In Dublin’s Stephen’s Green there is a fountain dedicated to the ‘Save the German Children’ campaign. I’ve occasionally wondered why there was such a campaign and what motivated those who set it up and consequently I found R. M. Douglas’s Architects of the Resurrection: Ailtiri na hAiseirghe and fascist ‘new order’ in Ireland (Manchester) very illuminating. Based on an exceptional primary source, the personal papers of Gearoid O Cuinneagain, the founder and leader of Ailtiri na hAiseirghe, Douglas makes a very strong case for the attraction of fascist and anti-democratic ideas in the Ireland of the 1940s. He also suggests, and I tend to agree, that early news about the brutality of Nazi rule in Europe made little impact on public opinion here.
Staying with the Second World War, I saw the French film Army of Crime this autumn. Not to be honest, the greatest movie ever made, but certainly a great story about the role of immigrant fighters in the resistance in Paris. The occupation authorities made much of the ethnic origins of what they labelled the ‘army of crime’ many of whom were Eastern European Jews, Spanish and Italian anti-fascist refugees or Armenian communists. After I had seen the film I thought Tommy Tiernan might benefit from repeated viewing of it (and why is it that twenty years ago comedians who made fun of immigrants, Gypsies and Jews were usually called racist but now they are considered cutting edge?) Anyway, Army of Crime did inspire me to seek out The Resistance: the French Fight Against the Nazis (Simon and Schuster) by Matthew Cobb, which provided a warts and all overview of the role of the Resistance in all it’s varieties. It also opens with a great quote from Resistance veteran Pascal Copeau:
‘A word to young historians- when we read your studies about our underground world, they appear a bit cold. Without wishing to be pretentious, you should not be afraid of dipping your pens in blood: behind each set of initials you describe with academic precision, there are comrades who died.’
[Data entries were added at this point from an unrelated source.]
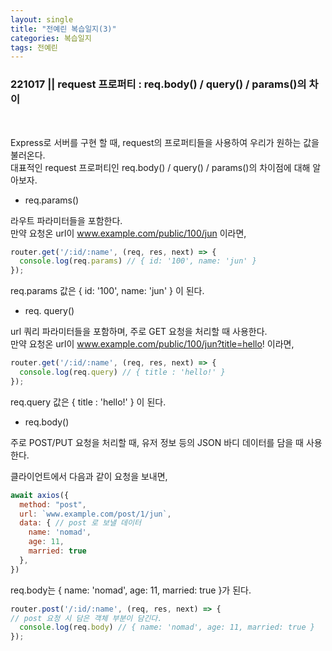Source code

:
 ```yaml
---
layout: single
title: "전예린 복습일지(3)"
categories: 복습일지
tags: 전예린
---
```


### 221017 || request 프로퍼티 : req.body() / query() / params()의 차이
<br/>

Express로 서버를 구현 할 때, request의 프로퍼티들을 사용하여 우리가 원하는 값을 불러온다.
<br/>
대표적인 request 프로퍼티인 req.body() / query() / params()의 차이점에 대해 알아보자.
<br/>

- req.params()

라우트 파라미터들을 포함한다.
<br/>
만약 요청온 url이 www.example.com/public/100/jun 이라면, 

```js
router.get('/:id/:name', (req, res, next) => {
  console.log(req.params) // { id: '100', name: 'jun' }
});
```
req.params 값은 { id: '100', name: 'jun' } 이 된다.


- req. query()

url 쿼리 파라미터들을 포함하며, 주로 GET 요청을 처리할 때 사용한다.
<br/>
만약 요청온 url이 www.example.com/public/100/jun?title=hello! 이라면,
```js
router.get('/:id/:name', (req, res, next) => {
  console.log(req.query) // { title : 'hello!' }
});
```
req.query 값은 { title : 'hello!' } 이 된다.


- req.body()

주로 POST/PUT 요청을 처리할 때, 유저 정보 등의 JSON 바디 데이터를 담을 때 사용한다.
<br/>

클라이언트에서 다음과 같이 요청을 보내면,

```js
await axios({
  method: "post",
  url: `www.example.com/post/1/jun`,
  data: { // post 로 보낼 데이터
    name: 'nomad',
    age: 11,
    married: true
  },
})
```

req.body는 { name: 'nomad', age: 11, married: true }가 된다.

```js
router.post('/:id/:name', (req, res, next) => {
// post 요청 시 담은 객체 부분이 담긴다.
  console.log(req.body) // { name: 'nomad', age: 11, married: true }
});
```
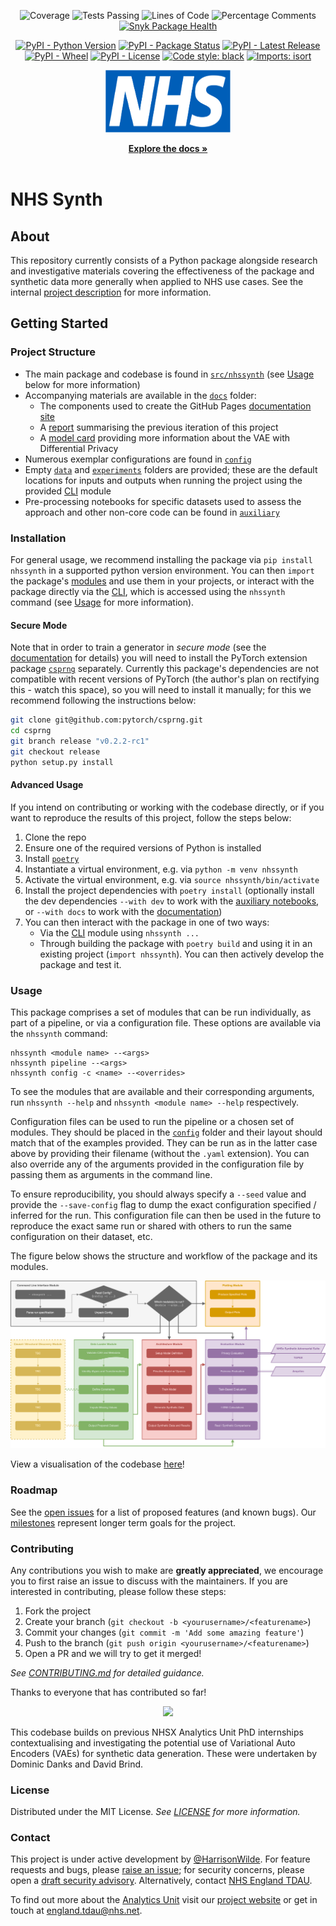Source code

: <!-- PROJECT SHIELDS -->
<div align="center">

![Coverage](https://img.shields.io/endpoint?url=https://gist.githubusercontent.com/HarrisonWilde/1ab4eefed81ec381e29f7d4feb9856bc/raw/coverage.json)
![Tests Passing](https://img.shields.io/endpoint?url=https://gist.githubusercontent.com/HarrisonWilde/1ab4eefed81ec381e29f7d4feb9856bc/raw/tests.json)
![Lines of Code](https://img.shields.io/endpoint?url=https://gist.githubusercontent.com/HarrisonWilde/1ab4eefed81ec381e29f7d4feb9856bc/raw/loc.json)
![Percentage Comments](https://img.shields.io/endpoint?url=https://gist.githubusercontent.com/HarrisonWilde/1ab4eefed81ec381e29f7d4feb9856bc/raw/comments.json)
[![Snyk Package Health](https://snyk.io/advisor/python/nhssynth/badge.svg)](https://snyk.io/advisor/python/nhssynth)

</div>
<div align="center">

[![PyPI - Python Version](https://img.shields.io/pypi/pyversions/nhssynth)](https://www.python.org/downloads/release/python-3113/)
[![PyPI - Package Status](https://img.shields.io/pypi/status/nhssynth)](https://pypi.org/project/nhssynth/)
[![PyPI - Latest Release](https://img.shields.io/pypi/v/nhssynth)](https://pypi.org/project/nhssynth/)
[![PyPI - Wheel](https://img.shields.io/pypi/wheel/nhssynth)](https://pypi.org/project/nhssynth/)
[![PyPI - License](https://img.shields.io/pypi/l/nhssynth)](https://github.com/nhsx/nhssynth/blob/main/LICENSE)
[![Code style: black](https://img.shields.io/badge/code%20style-black-000000)](https://github.com/psf/black)
[![Imports: isort](https://img.shields.io/badge/%20imports-isort-%231674b1)](https://pycqa.github.io/isort/)

</div>

<!-- PROJECT LOGO -->
<div align="center">
  <a href="https://nhsx.github.io/NHSSynth">
    <img src="docs/assets/NHS.svg" alt="Logo" width="200" height="100">
  </a>
  <p align="center">
    <a href="https://nhsx.github.io/NHSSynth"><strong>Explore the docs »</strong></a>
    <br /><br />
  </p>
</div>

# NHS Synth

## About

This repository currently consists of a Python package alongside research and investigative materials covering the effectiveness of the package and synthetic data more generally when applied to NHS use cases. See the internal [project description](https://nhsx.github.io/nhsx-internship-projects/synthetic-data-exploration-vae/) for more information.

## Getting Started

### Project Structure

- The main package and codebase is found in [`src/nhssynth`](src/nhssynth/) (see [Usage](#usage) below for more information)
- Accompanying materials are available in the [`docs`](docs/) folder:
  - The components used to create the GitHub Pages [documentation site](https://nhsx.github.io/NHSSynth/)
  - A [report](docs/reports/report.pdf) summarising the previous iteration of this project
  - A [model card](docs/model_card.md) providing more information about the VAE with Differential Privacy
- Numerous exemplar configurations are found in [`config`](config/)
- Empty [`data`](data/) and [`experiments`](experiments/) folders are provided; these are the default locations for inputs and outputs when running the project using the provided [CLI](../src/nhssynth/cli/) module
- Pre-processing notebooks for specific datasets used to assess the approach and other non-core code can be found in [`auxiliary`](../auxiliary/)

### Installation

For general usage, we recommend installing the package via `pip install nhssynth` in a supported python version environment. You can then `import` the package's [modules](src/nhssynth/modules/) and use them in your projects, or interact with the package directly via the [CLI](src/nhssynth/cli/), which is accessed using the `nhssynth` command (see [Usage](#usage) for more information).

#### Secure Mode

Note that in order to train a generator in *secure mode* (see the [documentation](https://nhsx.github.io/NHSSynth/secure_mode/) for details) you will need to install the PyTorch extension package [`csprng`](https://github.com/pytorch/csprng) separately. Currently this package's dependencies are not compatible with recent versions of PyTorch (the author's plan on rectifying this - watch this space), so you will need to install it manually; for this we recommend following the instructions below:

```bash
git clone git@github.com:pytorch/csprng.git
cd csprng
git branch release "v0.2.2-rc1"
git checkout release
python setup.py install
```

#### Advanced Usage

If you intend on contributing or working with the codebase directly, or if you want to reproduce the results of this project, follow the steps below:

1. Clone the repo
2. Ensure one of the required versions of Python is installed
3. Install [`poetry`](https://python-poetry.org/docs/#installation)
4. Instantiate a virtual environment, e.g. via `python -m venv nhssynth`
3. Activate the virtual environment, e.g. via `source nhssynth/bin/activate`
4. Install the project dependencies with `poetry install` (optionally install the dev dependencies `--with dev` to work with the [auxiliary notebooks](auxiliary/), or `--with docs` to work with the [documentation](docs/))
5. You can then interact with the package in one of two ways:
    - Via the [CLI](src/nhssynth/cli/) module using `nhssynth ...`
    - Through building the package with `poetry build` and using it in an existing project (`import nhssynth`). You can then actively develop the package and test it.

### Usage

This package comprises a set of modules that can be run individually, as part of a pipeline, or via a configuration file. These options are available via the `nhssynth` command:

```
nhssynth <module name> --<args>
nhssynth pipeline --<args>
nhssynth config -c <name> --<overrides>
```

To see the modules that are available and their corresponding arguments, run `nhssynth --help` and `nhssynth <module name> --help` respectively.

Configuration files can be used to run the pipeline or a chosen set of modules. They should be placed in the [`config`](config/) folder and their layout should match that of the examples provided. They can be run as in the latter case above by providing their filename (without the `.yaml` extension). You can also override any of the arguments provided in the configuration file by passing them as arguments in the command line.

To ensure reproducibility, you should always specify a `--seed` value and provide the `--save-config` flag to dump the exact configuration specified / inferred for the run. This configuration file can then be used in the future to reproduce the exact same run or shared with others to run the same configuration on their dataset, etc.

The figure below shows the structure and workflow of the package and its modules.

![](docs/modules.png)

View a visualisation of the codebase [here](https://mango-dune-07a8b7110.1.azurestaticapps.net/?repo=nhsx%2Fnhssynth)!

### Roadmap

See the [open issues](https://github.com/nhsx/NHSSynth/issues) for a list of proposed features (and known bugs). Our [milestones](https://github.com/nhsx/NHSSynth/milestones) represent longer term goals for the project.

### Contributing

Any contributions you wish to make are **greatly appreciated**, we encourage you to first raise an issue to discuss with the maintainers. If you are interested in contributing, please follow these steps:

1. Fork the project
2. Create your branch (`git checkout -b <yourusername>/<featurename>`)
3. Commit your changes (`git commit -m 'Add some amazing feature'`)
4. Push to the branch (`git push origin <yourusername>/<featurename>`)
5. Open a PR and we will try to get it merged!

_See [CONTRIBUTING.md](./CONTRIBUTING.md) for detailed guidance._

Thanks to everyone that has contributed so far!

<div align="center">
<a href="https://github.com/nhsx/nhssynth/graphs/contributors">
  <img src="https://contrib.rocks/image?repo=nhsx/nhssynth" />
</a>
</div>

This codebase builds on previous NHSX Analytics Unit PhD internships contextualising and investigating the potential use of Variational Auto Encoders (VAEs) for synthetic data generation. These were undertaken by Dominic Danks and David Brind.

### License

Distributed under the MIT License. _See [LICENSE](./LICENSE) for more information._

### Contact

This project is under active development by [@HarrisonWilde](https://github.com/HarrisonWilde). For feature requests and bugs, please [raise an issue](https://github.com/nhsx/NHSSynth/issues/new/choose); for security concerns, please open a [draft security advisory](https://github.com/nhsx/NHSSynth/security/advisories/new). Alternatively, contact [NHS England TDAU](mailto:england.tdau@nhs.net).

To find out more about the [Analytics Unit](https://www.nhsx.nhs.uk/key-tools-and-info/nhsx-analytics-unit/) visit our [project website](https://nhsx.github.io/AnalyticsUnit/projects.html) or get in touch at [england.tdau@nhs.net](mailto:england.tdau@nhs.net).

<!-- ### Acknowledgements -->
A lot of discussion on Irish revolutionary politics talks about the importance of the ‘Fenian tradition.’ An interesting collection of essays was published this summer, edited by Fearghal McGarry and James McConnel entitled The Black Hand of Republicanism: Fenianism in Modern Ireland (Irish Academic Press) and while not agreeing with all the conclusions presented within it, the book paints a very vivid picture of a fascinating movement.
As I write the Catholic Church are ducking and diving in order to avoid the consequences of decades of abuse while several more horrific cases of sexual violence are in the news. I intend to read Diarmaid Ferriter’s Occasions of Sin: Sex and Society in Modern Ireland (Profile) over the holidays, if only to try and gain some perspective on all of this.
Finally I’ve always thought that Ken Loach’s films which were political with a small ‘p’ worked more than his polemics (hence Kes was a lot better than Hidden Agenda). So I really enjoyed his Looking For Eric this summer, which brought back a lot of good memories and featured a few familiar faces. Unfortunately those memories are now tinged with sadness as a good friend and comrade from those days died suddenly during September. Slan Dave, you won’t be forgotten.